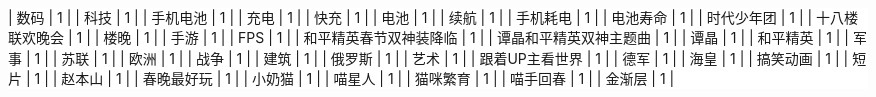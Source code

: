 | 数码 | 1 |
| 科技 | 1 |
| 手机电池 | 1 |
| 充电 | 1 |
| 快充 | 1 |
| 电池 | 1 |
| 续航 | 1 |
| 手机耗电 | 1 |
| 电池寿命 | 1 |
| 时代少年团 | 1 |
| 十八楼联欢晚会 | 1 |
| 楼晚 | 1 |
| 手游 | 1 |
| FPS | 1 |
| 和平精英春节双神装降临 | 1 |
| 谭晶和平精英双神主题曲 | 1 |
| 谭晶 | 1 |
| 和平精英 | 1 |
| 军事 | 1 |
| 苏联 | 1 |
| 欧洲 | 1 |
| 战争 | 1 |
| 建筑 | 1 |
| 俄罗斯 | 1 |
| 艺术 | 1 |
| 跟着UP主看世界 | 1 |
| 德军 | 1 |
| 海皇 | 1 |
| 搞笑动画 | 1 |
| 短片 | 1 |
| 赵本山 | 1 |
| 春晚最好玩 | 1 |
| 小奶猫 | 1 |
| 喵星人 | 1 |
| 猫咪繁育 | 1 |
| 喵手回春 | 1 |
| 金渐层 | 1 |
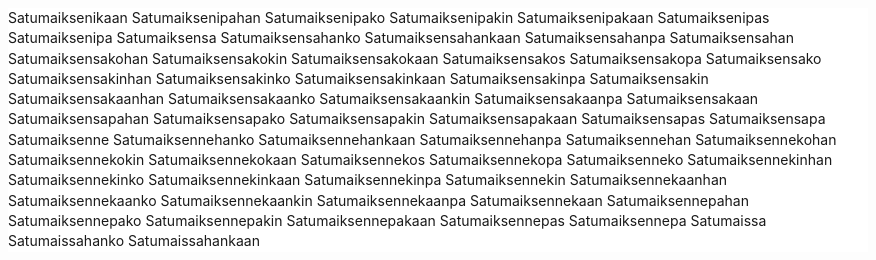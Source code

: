 Satumaiksenikaan
Satumaiksenipahan
Satumaiksenipako
Satumaiksenipakin
Satumaiksenipakaan
Satumaiksenipas
Satumaiksenipa
Satumaiksensa
Satumaiksensahanko
Satumaiksensahankaan
Satumaiksensahanpa
Satumaiksensahan
Satumaiksensakohan
Satumaiksensakokin
Satumaiksensakokaan
Satumaiksensakos
Satumaiksensakopa
Satumaiksensako
Satumaiksensakinhan
Satumaiksensakinko
Satumaiksensakinkaan
Satumaiksensakinpa
Satumaiksensakin
Satumaiksensakaanhan
Satumaiksensakaanko
Satumaiksensakaankin
Satumaiksensakaanpa
Satumaiksensakaan
Satumaiksensapahan
Satumaiksensapako
Satumaiksensapakin
Satumaiksensapakaan
Satumaiksensapas
Satumaiksensapa
Satumaiksenne
Satumaiksennehanko
Satumaiksennehankaan
Satumaiksennehanpa
Satumaiksennehan
Satumaiksennekohan
Satumaiksennekokin
Satumaiksennekokaan
Satumaiksennekos
Satumaiksennekopa
Satumaiksenneko
Satumaiksennekinhan
Satumaiksennekinko
Satumaiksennekinkaan
Satumaiksennekinpa
Satumaiksennekin
Satumaiksennekaanhan
Satumaiksennekaanko
Satumaiksennekaankin
Satumaiksennekaanpa
Satumaiksennekaan
Satumaiksennepahan
Satumaiksennepako
Satumaiksennepakin
Satumaiksennepakaan
Satumaiksennepas
Satumaiksennepa
Satumaissa
Satumaissahanko
Satumaissahankaan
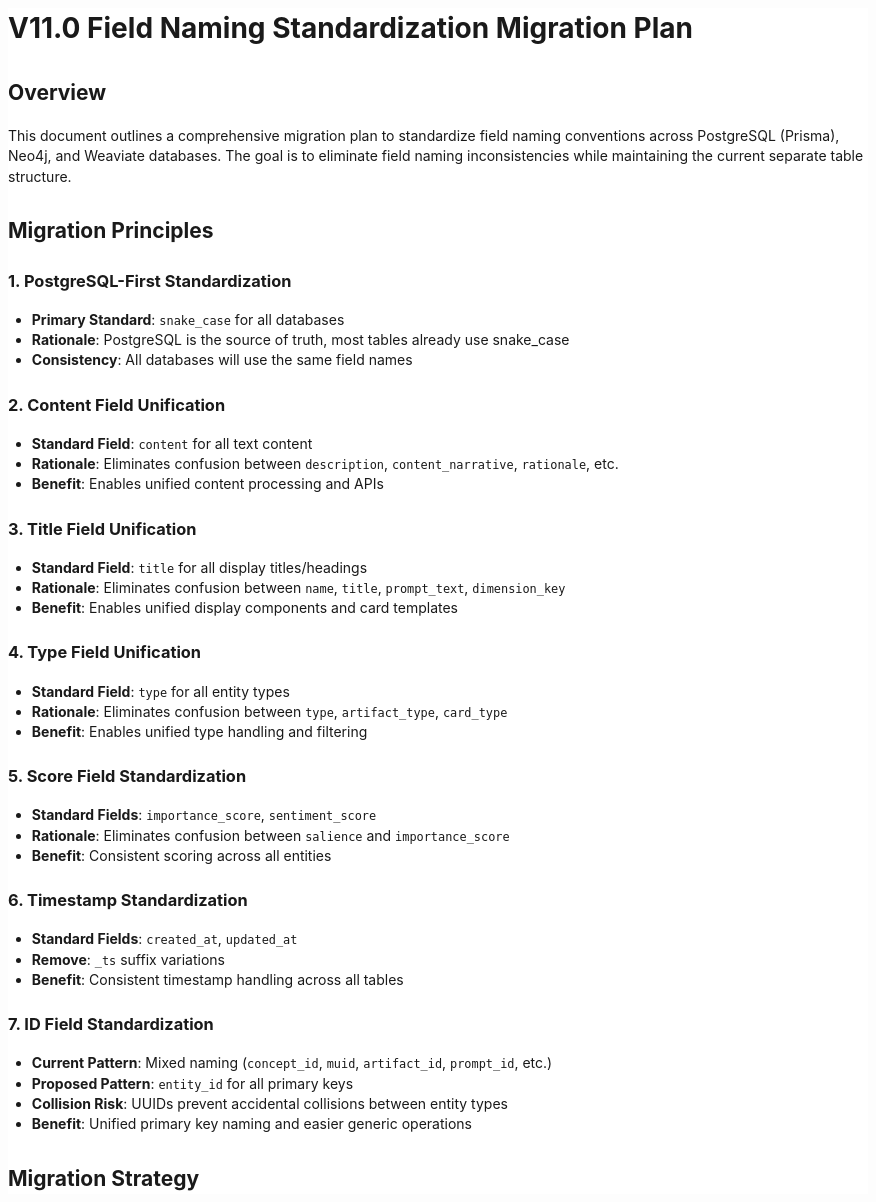 # V11.0 Field Naming Standardization Migration Plan

## Overview

This document outlines a comprehensive migration plan to standardize field naming conventions across PostgreSQL (Prisma), Neo4j, and Weaviate databases. The goal is to eliminate field naming inconsistencies while maintaining the current separate table structure.

## Migration Principles

### 1. **PostgreSQL-First Standardization**
- **Primary Standard**: `snake_case` for all databases
- **Rationale**: PostgreSQL is the source of truth, most tables already use snake_case
- **Consistency**: All databases will use the same field names

### 2. **Content Field Unification**
- **Standard Field**: `content` for all text content
- **Rationale**: Eliminates confusion between `description`, `content_narrative`, `rationale`, etc.
- **Benefit**: Enables unified content processing and APIs

### 3. **Title Field Unification**
- **Standard Field**: `title` for all display titles/headings
- **Rationale**: Eliminates confusion between `name`, `title`, `prompt_text`, `dimension_key`
- **Benefit**: Enables unified display components and card templates

### 4. **Type Field Unification**
- **Standard Field**: `type` for all entity types
- **Rationale**: Eliminates confusion between `type`, `artifact_type`, `card_type`
- **Benefit**: Enables unified type handling and filtering

### 5. **Score Field Standardization**
- **Standard Fields**: `importance_score`, `sentiment_score`
- **Rationale**: Eliminates confusion between `salience` and `importance_score`
- **Benefit**: Consistent scoring across all entities

### 6. **Timestamp Standardization**
- **Standard Fields**: `created_at`, `updated_at`
- **Remove**: `_ts` suffix variations
- **Benefit**: Consistent timestamp handling across all tables

### 7. **ID Field Standardization**
- **Current Pattern**: Mixed naming (`concept_id`, `muid`, `artifact_id`, `prompt_id`, etc.)
- **Proposed Pattern**: `entity_id` for all primary keys
- **Collision Risk**: UUIDs prevent accidental collisions between entity types
- **Benefit**: Unified primary key naming and easier generic operations

## Migration Strategy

= = = =

WHAT TO WORK ON
Where a line of the entries above holds the word "types", return that line.

RESPONSE BELOW
- **Standard Field**: `type` for all entity types
- **Collision Risk**: UUIDs prevent accidental collisions between entity types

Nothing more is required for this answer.